EXERCISE BRIEF => Search the entries for the word "brought" and pull out each line that has it.
=== Begin Enclosure ===
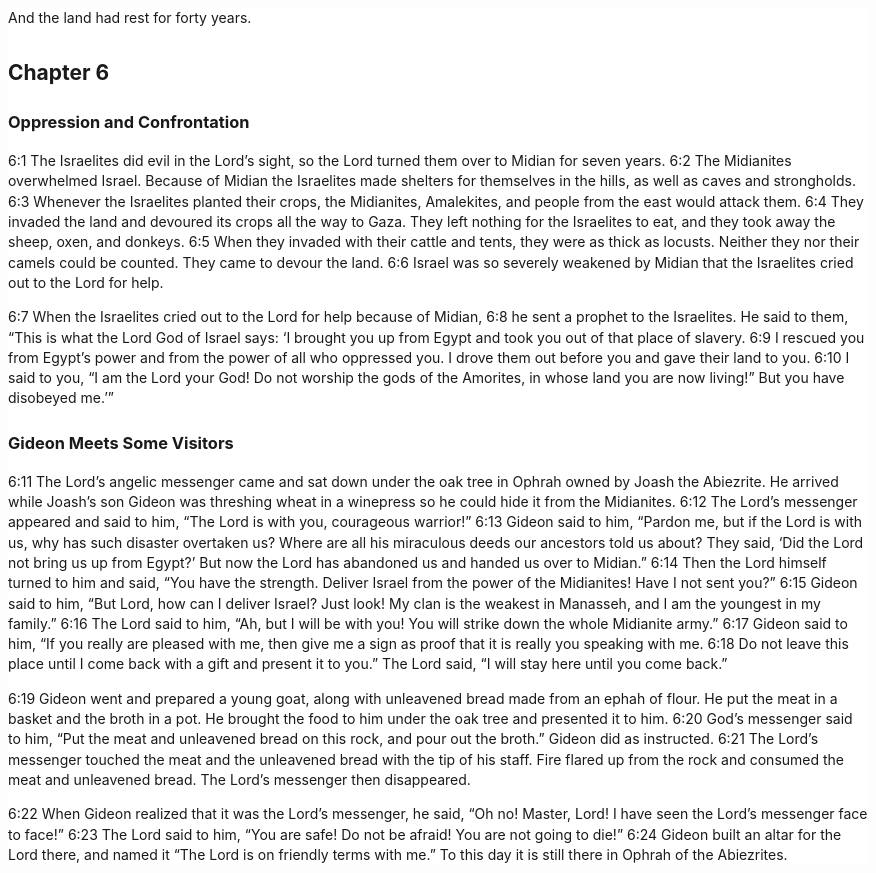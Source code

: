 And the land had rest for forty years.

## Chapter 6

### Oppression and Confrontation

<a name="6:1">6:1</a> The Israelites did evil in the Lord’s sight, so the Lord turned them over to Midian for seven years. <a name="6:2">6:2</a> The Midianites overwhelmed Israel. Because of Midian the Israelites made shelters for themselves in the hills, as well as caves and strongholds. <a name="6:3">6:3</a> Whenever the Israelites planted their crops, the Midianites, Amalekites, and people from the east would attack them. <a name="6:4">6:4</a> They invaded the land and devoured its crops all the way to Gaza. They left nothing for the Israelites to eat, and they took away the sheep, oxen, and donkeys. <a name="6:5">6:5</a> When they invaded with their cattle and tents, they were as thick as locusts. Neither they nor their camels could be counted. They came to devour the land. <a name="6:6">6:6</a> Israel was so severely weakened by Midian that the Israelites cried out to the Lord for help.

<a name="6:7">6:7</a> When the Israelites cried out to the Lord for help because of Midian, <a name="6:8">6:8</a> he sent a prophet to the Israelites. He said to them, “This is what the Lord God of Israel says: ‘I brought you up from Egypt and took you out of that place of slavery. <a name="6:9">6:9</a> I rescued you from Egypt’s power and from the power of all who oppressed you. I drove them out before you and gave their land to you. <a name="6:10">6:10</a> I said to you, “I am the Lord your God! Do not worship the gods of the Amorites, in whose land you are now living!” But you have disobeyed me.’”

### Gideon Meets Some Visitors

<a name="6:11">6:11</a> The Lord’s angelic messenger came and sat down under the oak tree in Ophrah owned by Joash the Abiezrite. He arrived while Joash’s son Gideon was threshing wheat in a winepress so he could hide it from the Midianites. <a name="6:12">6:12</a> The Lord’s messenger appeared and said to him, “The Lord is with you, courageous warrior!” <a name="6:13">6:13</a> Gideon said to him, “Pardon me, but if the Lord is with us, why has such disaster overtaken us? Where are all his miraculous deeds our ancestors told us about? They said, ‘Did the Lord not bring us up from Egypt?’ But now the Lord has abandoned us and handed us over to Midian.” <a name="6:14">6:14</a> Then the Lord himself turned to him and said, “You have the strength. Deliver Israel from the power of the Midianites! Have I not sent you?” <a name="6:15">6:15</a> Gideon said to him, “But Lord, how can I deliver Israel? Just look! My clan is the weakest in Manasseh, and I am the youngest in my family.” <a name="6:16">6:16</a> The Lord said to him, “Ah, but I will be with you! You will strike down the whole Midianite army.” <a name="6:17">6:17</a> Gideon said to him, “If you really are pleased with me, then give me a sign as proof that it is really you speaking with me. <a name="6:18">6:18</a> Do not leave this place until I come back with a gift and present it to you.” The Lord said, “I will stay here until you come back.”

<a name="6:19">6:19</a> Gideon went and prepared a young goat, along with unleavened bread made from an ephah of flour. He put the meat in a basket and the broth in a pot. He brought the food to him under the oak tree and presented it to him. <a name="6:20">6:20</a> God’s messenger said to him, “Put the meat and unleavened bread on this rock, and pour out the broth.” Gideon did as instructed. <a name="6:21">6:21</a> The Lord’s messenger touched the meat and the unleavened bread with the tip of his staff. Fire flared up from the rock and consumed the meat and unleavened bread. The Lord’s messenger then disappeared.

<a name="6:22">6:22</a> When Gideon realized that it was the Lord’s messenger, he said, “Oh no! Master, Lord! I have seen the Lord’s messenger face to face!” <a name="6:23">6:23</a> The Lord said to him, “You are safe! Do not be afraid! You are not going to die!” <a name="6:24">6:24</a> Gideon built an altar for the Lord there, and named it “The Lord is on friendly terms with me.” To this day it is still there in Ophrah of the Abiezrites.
=== End Enclosure ===
ANSWER TO THIS TASK =>
<a name="6:7">6:7</a> When the Israelites cried out to the Lord for help because of Midian, <a name="6:8">6:8</a> he sent a prophet to the Israelites. He said to them, “This is what the Lord God of Israel says: ‘I brought you up from Egypt and took you out of that place of slavery. <a name="6:9">6:9</a> I rescued you from Egypt’s power and from the power of all who oppressed you. I drove them out before you and gave their land to you. <a name="6:10">6:10</a> I said to you, “I am the Lord your God! Do not worship the gods of the Amorites, in whose land you are now living!” But you have disobeyed me.’”
<a name="6:19">6:19</a> Gideon went and prepared a young goat, along with unleavened bread made from an ephah of flour. He put the meat in a basket and the broth in a pot. He brought the food to him under the oak tree and presented it to him. <a name="6:20">6:20</a> God’s messenger said to him, “Put the meat and unleavened bread on this rock, and pour out the broth.” Gideon did as instructed. <a name="6:21">6:21</a> The Lord’s messenger touched the meat and the unleavened bread with the tip of his staff. Fire flared up from the rock and consumed the meat and unleavened bread. The Lord’s messenger then disappeared.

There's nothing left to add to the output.